▶ **ASSIGNED TASK**:
A set of records appears below. Print them all, word for word.

▶ **GIVEN INFORMATION**:

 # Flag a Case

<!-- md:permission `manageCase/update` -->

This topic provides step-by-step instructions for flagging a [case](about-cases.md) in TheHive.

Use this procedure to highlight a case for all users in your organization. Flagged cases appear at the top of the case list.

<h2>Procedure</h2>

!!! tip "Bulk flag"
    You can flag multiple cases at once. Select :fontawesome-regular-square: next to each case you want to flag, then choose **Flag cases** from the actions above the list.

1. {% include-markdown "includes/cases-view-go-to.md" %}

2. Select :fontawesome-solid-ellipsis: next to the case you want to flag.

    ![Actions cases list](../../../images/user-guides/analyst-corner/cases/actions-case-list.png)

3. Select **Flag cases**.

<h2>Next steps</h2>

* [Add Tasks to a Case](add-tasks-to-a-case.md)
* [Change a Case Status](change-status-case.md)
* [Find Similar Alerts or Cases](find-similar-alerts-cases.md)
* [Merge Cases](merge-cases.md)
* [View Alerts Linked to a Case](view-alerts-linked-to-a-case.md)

▶ **EXPECTED OUTPUT**:
 # Flag a Case

<!-- md:permission `manageCase/update` -->

This topic provides step-by-step instructions for flagging a [case](about-cases.md) in TheHive.

Use this procedure to highlight a case for all users in your organization. Flagged cases appear at the top of the case list.

<h2>Procedure</h2>

!!! tip "Bulk flag"
    You can flag multiple cases at once. Select :fontawesome-regular-square: next to each case you want to flag, then choose **Flag cases** from the actions above the list.

1. {% include-markdown "includes/cases-view-go-to.md" %}

2. Select :fontawesome-solid-ellipsis: next to the case you want to flag.

    ![Actions cases list](../../../images/user-guides/analyst-corner/cases/actions-case-list.png)

3. Select **Flag cases**.

<h2>Next steps</h2>

* [Add Tasks to a Case](add-tasks-to-a-case.md)
* [Change a Case Status](change-status-case.md)
* [Find Similar Alerts or Cases](find-similar-alerts-cases.md)
* [Merge Cases](merge-cases.md)
* [View Alerts Linked to a Case](view-alerts-linked-to-a-case.md)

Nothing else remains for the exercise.